What is needed
The response has to reproduce all entries exactly while excluding their pictures.

Records for the task
● ● ● ●

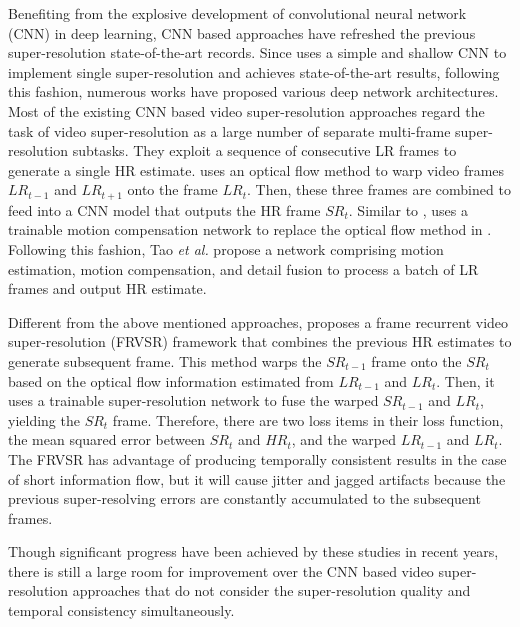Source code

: \documentclass[letterpaper]{article} %
\begin{document}
Benefiting from the explosive development of convolutional neural network (CNN) in deep learning, CNN based approaches have refreshed the previous super-resolution state-of-the-art records. Since \cite{Dong2014Learning} uses a simple and shallow CNN to implement single super-resolution and achieves state-of-the-art results, following this fashion, numerous works have proposed various deep network architectures. Most of the existing CNN based video super-resolution approaches regard the task of video super-resolution as a large number of separate multi-frame super-resolution subtasks. They exploit a sequence of consecutive LR frames to generate a single HR estimate. \cite{VSRNet2016TCT} uses an optical flow method to warp video frames $LR_{t-1}$ and $LR_{t+1}$ onto the frame $LR_t$. Then, these three frames are combined to feed into a CNN model that outputs the HR frame $SR_t$. Similar to \cite{VSRNet2016TCT}, \cite{VESPCN2017cvpr} uses a trainable motion compensation network to replace the optical flow method in \cite{VSRNet2016TCT}. Following this fashion, Tao \textit{et al.} \cite{Tao2017iccv} propose a network comprising motion estimation, motion compensation, and detail fusion to process a batch of LR frames and output HR estimate.


Different from the above mentioned approaches, \cite{FRVSR2018cvpr} proposes a frame recurrent video super-resolution (FRVSR) framework that combines the previous HR estimates to generate subsequent frame. This method warps the $SR_{t-1}$ frame onto the $SR_t$ based on the optical flow information estimated from $LR_{t-1}$ and $LR_{t}$. Then, it uses a trainable super-resolution network to fuse the warped $SR_{t-1}$ and $LR_{t}$, yielding the $SR_{t}$ frame. Therefore, there are two loss items in their loss function, the mean squared error between $SR_{t}$ and $HR_{t}$, and the warped $LR_{t-1}$ and $LR_{t}$. The FRVSR has advantage of producing temporally consistent results in the case of short information flow, but it will cause jitter and jagged artifacts because the previous super-resolving errors are constantly accumulated to the subsequent frames.

Though significant progress have been achieved by these studies in recent years, there is still a large room for improvement over the CNN based video super-resolution approaches that do not consider the super-resolution quality and temporal consistency simultaneously.
\end{document}
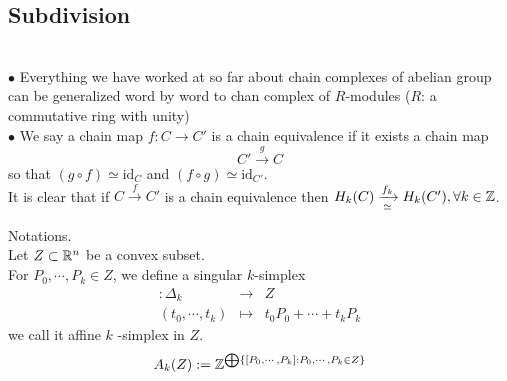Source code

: \documentclass{article}
\begin{document}
\subsection{Subdivision}
\begin{remark}
    \quad \\
    $\bullet$ Everything we have worked at so far about chain complexes of abelian group can be generalized word by word to chan complex of $R$-modules ($R$: a commutative ring with unity)\\
    $\bullet$ We say a chain map $f : C \to C'$ is a chain equivalence if it exists a chain map
    $$
    C' \xrightarrow{g} C
    $$
    so that $(g \circ f)\simeq \text{id}_{C}$ and $(f \circ g) \simeq \text{id}_{C'}$.\\
    It is clear that if $C\xrightarrow{f} C'$ is a chain equivalence then $H_k(C) \xrightarrow[\simeq]{f_k} H_k(C'),\forall k \in \mathbb{Z}$.
\end{remark}
Notations.\\
Let $Z\subset \mathbb{R}^n$ be a convex subset.\\
For $P_0,\cdots,P_k\in Z$, we define a singular $k$-simplex 
\begin{eqnarray*}
    [P_0,\cdots,P_k] : \Delta_k &\to& Z\\
    (t_0,\cdots,t_k) &\mapsto& t_0P_0+\cdots+t_kP_k
\end{eqnarray*}
we call it affine $k$ -simplex in $Z$.\\
$$
A_k(Z) := \mathbb{Z}^{\bigoplus \{[P_0,\cdots,P_k]:P_0,\cdots,P_k\in Z\}}
$$
\newpage


\end{document}
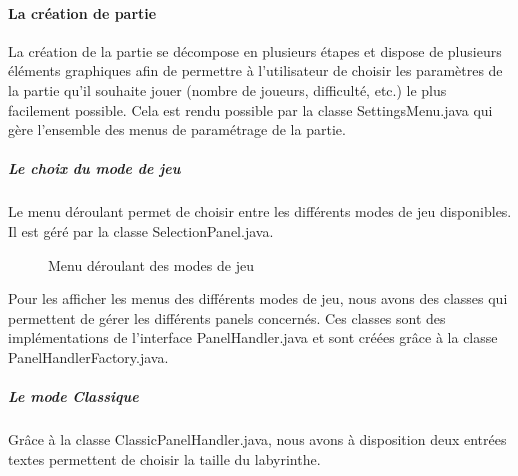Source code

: \paragraph{La création de partie}

La création de la partie se décompose en plusieurs étapes et dispose de plusieurs éléments graphiques afin de permettre à l'utilisateur de choisir les paramètres de la partie qu'il souhaite jouer (nombre de joueurs, difficulté, etc.) le plus facilement possible. Cela est rendu possible par la classe SettingsMenu.java qui gère l'ensemble des menus de paramétrage de la partie.

\subparagraph*{Le choix du mode de jeu}

Le menu déroulant permet de choisir entre les différents modes de jeu disponibles. Il est géré par la classe SelectionPanel.java.

\begin{figure}
    \centering
    \caption{Menu déroulant des modes de jeu}
    \label{fig:ModeSelection}
\end{figure}

Pour les afficher les menus des différents modes de jeu, nous avons des classes qui permettent de gérer les différents panels concernés. Ces classes sont des implémentations de l'interface PanelHandler.java et sont créées grâce à la classe PanelHandlerFactory.java.

\subparagraph*{Le mode Classique}

Grâce à la classe ClassicPanelHandler.java, nous avons à disposition deux entrées textes permettent de choisir la taille du labyrinthe.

● ● ● ●

Answer section
Source code

: \documentclass[letterpaper]{article} %
\begin{document}
Benefiting from the explosive development of convolutional neural network (CNN) in deep learning, CNN based approaches have refreshed the previous super-resolution state-of-the-art records. Since \cite{Dong2014Learning} uses a simple and shallow CNN to implement single super-resolution and achieves state-of-the-art results, following this fashion, numerous works have proposed various deep network architectures. Most of the existing CNN based video super-resolution approaches regard the task of video super-resolution as a large number of separate multi-frame super-resolution subtasks. They exploit a sequence of consecutive LR frames to generate a single HR estimate. \cite{VSRNet2016TCT} uses an optical flow method to warp video frames $LR_{t-1}$ and $LR_{t+1}$ onto the frame $LR_t$. Then, these three frames are combined to feed into a CNN model that outputs the HR frame $SR_t$. Similar to \cite{VSRNet2016TCT}, \cite{VESPCN2017cvpr} uses a trainable motion compensation network to replace the optical flow method in \cite{VSRNet2016TCT}. Following this fashion, Tao \textit{et al.} \cite{Tao2017iccv} propose a network comprising motion estimation, motion compensation, and detail fusion to process a batch of LR frames and output HR estimate.


Different from the above mentioned approaches, \cite{FRVSR2018cvpr} proposes a frame recurrent video super-resolution (FRVSR) framework that combines the previous HR estimates to generate subsequent frame. This method warps the $SR_{t-1}$ frame onto the $SR_t$ based on the optical flow information estimated from $LR_{t-1}$ and $LR_{t}$. Then, it uses a trainable super-resolution network to fuse the warped $SR_{t-1}$ and $LR_{t}$, yielding the $SR_{t}$ frame. Therefore, there are two loss items in their loss function, the mean squared error between $SR_{t}$ and $HR_{t}$, and the warped $LR_{t-1}$ and $LR_{t}$. The FRVSR has advantage of producing temporally consistent results in the case of short information flow, but it will cause jitter and jagged artifacts because the previous super-resolving errors are constantly accumulated to the subsequent frames.

Though significant progress have been achieved by these studies in recent years, there is still a large room for improvement over the CNN based video super-resolution approaches that do not consider the super-resolution quality and temporal consistency simultaneously.
\end{document}
Source code

: \documentclass{article}
\begin{document}
\subsection{Subdivision}
\begin{remark}
    \quad \\
    $\bullet$ Everything we have worked at so far about chain complexes of abelian group can be generalized word by word to chan complex of $R$-modules ($R$: a commutative ring with unity)\\
    $\bullet$ We say a chain map $f : C \to C'$ is a chain equivalence if it exists a chain map
    $$
    C' \xrightarrow{g} C
    $$
    so that $(g \circ f)\simeq \text{id}_{C}$ and $(f \circ g) \simeq \text{id}_{C'}$.\\
    It is clear that if $C\xrightarrow{f} C'$ is a chain equivalence then $H_k(C) \xrightarrow[\simeq]{f_k} H_k(C'),\forall k \in \mathbb{Z}$.
\end{remark}
Notations.\\
Let $Z\subset \mathbb{R}^n$ be a convex subset.\\
For $P_0,\cdots,P_k\in Z$, we define a singular $k$-simplex 
\begin{eqnarray*}
    [P_0,\cdots,P_k] : \Delta_k &\to& Z\\
    (t_0,\cdots,t_k) &\mapsto& t_0P_0+\cdots+t_kP_k
\end{eqnarray*}
we call it affine $k$ -simplex in $Z$.\\
$$
A_k(Z) := \mathbb{Z}^{\bigoplus \{[P_0,\cdots,P_k]:P_0,\cdots,P_k\in Z\}}
$$
\newpage


\end{document}
Source code

: \paragraph{La création de partie}

La création de la partie se décompose en plusieurs étapes et dispose de plusieurs éléments graphiques afin de permettre à l'utilisateur de choisir les paramètres de la partie qu'il souhaite jouer (nombre de joueurs, difficulté, etc.) le plus facilement possible. Cela est rendu possible par la classe SettingsMenu.java qui gère l'ensemble des menus de paramétrage de la partie.

\subparagraph*{Le choix du mode de jeu}

Le menu déroulant permet de choisir entre les différents modes de jeu disponibles. Il est géré par la classe SelectionPanel.java.

\begin{figure}
    \centering
    \caption{Menu déroulant des modes de jeu}
    \label{fig:ModeSelection}
\end{figure}

Pour les afficher les menus des différents modes de jeu, nous avons des classes qui permettent de gérer les différents panels concernés. Ces classes sont des implémentations de l'interface PanelHandler.java et sont créées grâce à la classe PanelHandlerFactory.java.

\subparagraph*{Le mode Classique}

Grâce à la classe ClassicPanelHandler.java, nous avons à disposition deux entrées textes permettent de choisir la taille du labyrinthe.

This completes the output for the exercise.